Montag, 4. Juni 2012

dark clouds, blue sky


Right now several people I know fight with depressions, burn-out or both. This dark shadows run in my family as well as in my church and among other acquaintances. In most cases I wouldn't have suspected the people to be likely candidates for it. And this although it's a process to get into that black hole which seems to shade the sun out eternally. And as far as I know, it's a journey even longer to get out of it, and most fail to manange that without professional help. Naturally climbing out is harder work than falling in and it's absolutely demotivating and power-drenching to try and try and fail all over again. There is a need of someone who tells you that it's always the darkest part before you see the light at the end of the tunnel. And a lot more. If you know someone with depressions or other psychic problems you'll know how desperated one feels when one realises there is nothing you can say or do that will help. It seems impossible but there needs something to be done. I have the highest respects of psychatrists, therapists and other people working in psychatric clinics. They're often the last hope – everyone espects so much of them, they're often consulted far too late when nothing else is possible anymore, and still, most of them are doing a great job. I cannot imagine how people who have reached the absolute bottom – psychic, physic and with their souls – are fixed up again (sorry to use such a disrespectful expression) and work their way back to leading a normal life. To have help then is inevitable and I'm glad some have even a greater one helping. Someone who promised to be the healer of your soul, your doctor even, your comforter and friend and will always be there. He is the sun that will someday dissolve anything dark that clouds your soul and tries to make you forget there still is a blue sky above.

Got a lot of troubles
growing over my head.
They eat up my time
and all my thoughts.
They're like the airplane
in the grey sky above my head
- loud and threatening.
I try to get rid of the noise,
the threatening,
the problems.
I cry for help
but still try it on my own,
don't let anyone help me,
don't let go.
I can't do it anymore!
Now, finally I seek for my God,
don't anymore cry for help
while doing it on my own,
but give it away,
throw everything to his feet.
The loud airplane is gone.
A white dove approaches.
Peace and silence slowly come too.
My head is so much lighter.
A great bird floats under the sky a little farther.
The troubles won't be a threat anymore.
The great bird is replaced by a little one.
They will lose their horror
if I let him do.
A small airplane appears far away.
Then I too will be able
to look at my troubles with distance.
Maybe find out that they're not at all
as threatening
but only seem so.
And even the airplane will withdraw sooner or later.
And there where I just saw grey clouds
the sky is bright blue.

Montag, 28. Mai 2012

mistakes & knowledge with value

''There is only one kind of wisdom that has social value, and that's the knowledge of one's own limitations''

This is a quote by my favourite author, Dorothy L. Sayers, spoken by a figure who definetely knows a lot about society, wisdom and social value as he is a Lord and a detective. A very intelligent one as he seems to me, but that's not the point. Thinking about it it can be a very good advice how to behave in any society – especially a new and unknown one.

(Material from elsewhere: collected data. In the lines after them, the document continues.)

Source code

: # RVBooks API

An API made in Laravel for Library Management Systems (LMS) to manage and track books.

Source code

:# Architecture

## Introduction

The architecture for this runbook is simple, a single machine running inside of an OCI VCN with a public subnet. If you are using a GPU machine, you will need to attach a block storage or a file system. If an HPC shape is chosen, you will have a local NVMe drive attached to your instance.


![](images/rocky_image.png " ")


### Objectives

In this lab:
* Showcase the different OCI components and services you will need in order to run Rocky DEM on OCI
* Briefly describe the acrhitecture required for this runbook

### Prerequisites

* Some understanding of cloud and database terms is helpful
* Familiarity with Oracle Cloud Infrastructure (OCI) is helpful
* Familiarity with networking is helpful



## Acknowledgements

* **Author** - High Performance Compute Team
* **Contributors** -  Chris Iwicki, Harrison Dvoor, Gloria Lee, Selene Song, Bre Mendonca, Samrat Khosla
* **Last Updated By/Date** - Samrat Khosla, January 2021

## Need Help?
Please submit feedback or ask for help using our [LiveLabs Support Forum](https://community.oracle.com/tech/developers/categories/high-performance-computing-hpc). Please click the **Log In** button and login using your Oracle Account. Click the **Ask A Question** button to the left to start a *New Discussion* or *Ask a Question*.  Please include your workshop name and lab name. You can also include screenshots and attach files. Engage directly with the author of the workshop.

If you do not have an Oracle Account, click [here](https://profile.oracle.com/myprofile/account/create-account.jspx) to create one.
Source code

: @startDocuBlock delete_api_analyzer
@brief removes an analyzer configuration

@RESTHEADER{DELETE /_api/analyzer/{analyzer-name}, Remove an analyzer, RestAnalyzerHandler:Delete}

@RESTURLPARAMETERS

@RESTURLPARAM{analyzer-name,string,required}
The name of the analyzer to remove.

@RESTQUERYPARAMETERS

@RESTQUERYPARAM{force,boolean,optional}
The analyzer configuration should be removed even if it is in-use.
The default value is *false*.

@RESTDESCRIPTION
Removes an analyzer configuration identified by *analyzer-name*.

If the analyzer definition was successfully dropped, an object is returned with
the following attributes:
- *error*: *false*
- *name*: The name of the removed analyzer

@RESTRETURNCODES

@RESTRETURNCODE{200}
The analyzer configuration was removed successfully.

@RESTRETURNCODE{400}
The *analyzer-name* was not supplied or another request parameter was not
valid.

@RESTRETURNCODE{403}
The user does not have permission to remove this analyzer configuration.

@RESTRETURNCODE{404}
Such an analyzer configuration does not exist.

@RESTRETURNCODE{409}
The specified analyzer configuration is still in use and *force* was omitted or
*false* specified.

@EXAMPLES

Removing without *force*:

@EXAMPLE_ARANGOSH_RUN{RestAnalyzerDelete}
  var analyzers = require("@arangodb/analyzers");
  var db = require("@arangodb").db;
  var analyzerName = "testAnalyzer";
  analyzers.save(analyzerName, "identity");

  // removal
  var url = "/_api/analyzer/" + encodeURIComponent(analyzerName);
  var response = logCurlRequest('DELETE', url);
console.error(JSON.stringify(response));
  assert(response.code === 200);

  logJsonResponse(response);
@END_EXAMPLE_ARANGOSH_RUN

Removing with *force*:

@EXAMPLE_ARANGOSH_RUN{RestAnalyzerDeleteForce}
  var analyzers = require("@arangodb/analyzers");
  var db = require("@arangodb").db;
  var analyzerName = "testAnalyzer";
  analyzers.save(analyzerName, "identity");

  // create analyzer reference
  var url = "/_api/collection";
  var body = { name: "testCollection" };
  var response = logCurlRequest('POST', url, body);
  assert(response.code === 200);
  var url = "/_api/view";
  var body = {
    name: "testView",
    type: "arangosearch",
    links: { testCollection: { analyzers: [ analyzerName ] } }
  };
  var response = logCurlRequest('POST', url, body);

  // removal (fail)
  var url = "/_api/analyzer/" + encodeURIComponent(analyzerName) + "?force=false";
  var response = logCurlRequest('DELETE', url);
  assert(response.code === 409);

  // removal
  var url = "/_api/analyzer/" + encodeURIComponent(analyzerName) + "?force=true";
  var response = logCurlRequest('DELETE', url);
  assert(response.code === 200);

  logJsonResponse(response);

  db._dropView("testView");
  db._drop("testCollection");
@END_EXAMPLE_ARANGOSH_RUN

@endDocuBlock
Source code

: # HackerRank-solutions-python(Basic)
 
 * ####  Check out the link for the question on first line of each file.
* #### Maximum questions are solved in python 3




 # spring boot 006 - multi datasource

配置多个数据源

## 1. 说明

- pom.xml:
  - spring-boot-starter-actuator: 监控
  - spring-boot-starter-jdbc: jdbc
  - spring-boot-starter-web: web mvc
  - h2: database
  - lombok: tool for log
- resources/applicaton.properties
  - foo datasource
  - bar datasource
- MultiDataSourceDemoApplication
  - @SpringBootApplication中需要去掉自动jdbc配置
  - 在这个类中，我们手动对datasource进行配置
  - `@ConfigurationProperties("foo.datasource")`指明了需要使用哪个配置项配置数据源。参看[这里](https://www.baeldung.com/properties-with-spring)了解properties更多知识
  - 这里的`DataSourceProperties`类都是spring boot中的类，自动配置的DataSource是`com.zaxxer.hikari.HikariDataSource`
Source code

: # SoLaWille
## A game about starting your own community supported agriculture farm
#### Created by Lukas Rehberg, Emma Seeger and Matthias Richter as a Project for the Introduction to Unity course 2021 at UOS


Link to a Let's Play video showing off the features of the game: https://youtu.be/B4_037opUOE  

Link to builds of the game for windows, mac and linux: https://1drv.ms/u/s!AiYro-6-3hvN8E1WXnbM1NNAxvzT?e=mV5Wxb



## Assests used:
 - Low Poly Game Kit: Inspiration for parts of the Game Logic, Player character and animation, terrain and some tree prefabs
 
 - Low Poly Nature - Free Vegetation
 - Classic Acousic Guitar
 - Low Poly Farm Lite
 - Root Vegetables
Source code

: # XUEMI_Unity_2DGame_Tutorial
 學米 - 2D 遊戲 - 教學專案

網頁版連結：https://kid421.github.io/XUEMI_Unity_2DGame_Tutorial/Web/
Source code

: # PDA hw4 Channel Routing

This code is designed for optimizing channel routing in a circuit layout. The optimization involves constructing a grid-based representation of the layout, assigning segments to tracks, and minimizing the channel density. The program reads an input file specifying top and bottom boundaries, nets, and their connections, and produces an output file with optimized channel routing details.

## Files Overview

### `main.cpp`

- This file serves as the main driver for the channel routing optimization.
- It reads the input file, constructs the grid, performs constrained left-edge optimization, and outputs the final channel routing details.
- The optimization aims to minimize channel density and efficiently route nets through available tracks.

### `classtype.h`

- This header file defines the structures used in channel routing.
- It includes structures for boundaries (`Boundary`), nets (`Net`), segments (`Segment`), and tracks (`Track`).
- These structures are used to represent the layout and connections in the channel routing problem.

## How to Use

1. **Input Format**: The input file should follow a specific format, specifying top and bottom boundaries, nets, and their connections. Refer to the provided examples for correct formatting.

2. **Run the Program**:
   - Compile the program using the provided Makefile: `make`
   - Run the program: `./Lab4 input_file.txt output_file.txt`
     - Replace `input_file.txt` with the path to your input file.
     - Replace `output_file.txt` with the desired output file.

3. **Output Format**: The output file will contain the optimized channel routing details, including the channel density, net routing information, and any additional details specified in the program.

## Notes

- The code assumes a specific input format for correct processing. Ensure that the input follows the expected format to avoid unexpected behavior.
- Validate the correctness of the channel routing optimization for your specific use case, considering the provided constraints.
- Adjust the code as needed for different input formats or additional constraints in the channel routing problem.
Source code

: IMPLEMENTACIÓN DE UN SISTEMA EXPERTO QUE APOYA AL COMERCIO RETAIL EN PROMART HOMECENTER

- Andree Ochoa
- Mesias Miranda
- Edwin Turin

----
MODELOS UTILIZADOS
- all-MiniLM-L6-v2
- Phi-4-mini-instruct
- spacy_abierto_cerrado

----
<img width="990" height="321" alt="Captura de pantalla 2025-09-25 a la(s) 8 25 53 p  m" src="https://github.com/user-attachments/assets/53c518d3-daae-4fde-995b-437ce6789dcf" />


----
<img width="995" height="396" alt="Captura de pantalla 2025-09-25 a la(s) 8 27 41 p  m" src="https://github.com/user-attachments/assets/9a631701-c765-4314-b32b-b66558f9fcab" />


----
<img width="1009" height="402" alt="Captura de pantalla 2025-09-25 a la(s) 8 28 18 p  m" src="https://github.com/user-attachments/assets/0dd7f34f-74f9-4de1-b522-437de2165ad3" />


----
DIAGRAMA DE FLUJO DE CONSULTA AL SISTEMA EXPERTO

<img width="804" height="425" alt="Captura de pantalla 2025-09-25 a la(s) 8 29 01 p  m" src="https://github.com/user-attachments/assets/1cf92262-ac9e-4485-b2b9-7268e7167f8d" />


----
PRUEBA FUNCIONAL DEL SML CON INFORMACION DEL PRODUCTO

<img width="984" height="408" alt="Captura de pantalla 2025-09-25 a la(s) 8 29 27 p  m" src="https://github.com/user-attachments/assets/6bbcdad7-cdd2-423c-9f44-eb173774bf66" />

The most unpleasant experiences will occur when one pretends to be/know/be able to do something and is discovered to do so. To be known as a boasting sack of hot air and nothing else is not something you'd dream of. So: Mind your limitations. If one doesn't know how to ride, for example, but says he is almost an expert with horses because it fits in the situation and he has no other interesting thing to come up with, this can backfire only too easy when his new friends invite him ever again to riding trips. It may not be easy to be honest but in the end it's the better thing most of the time.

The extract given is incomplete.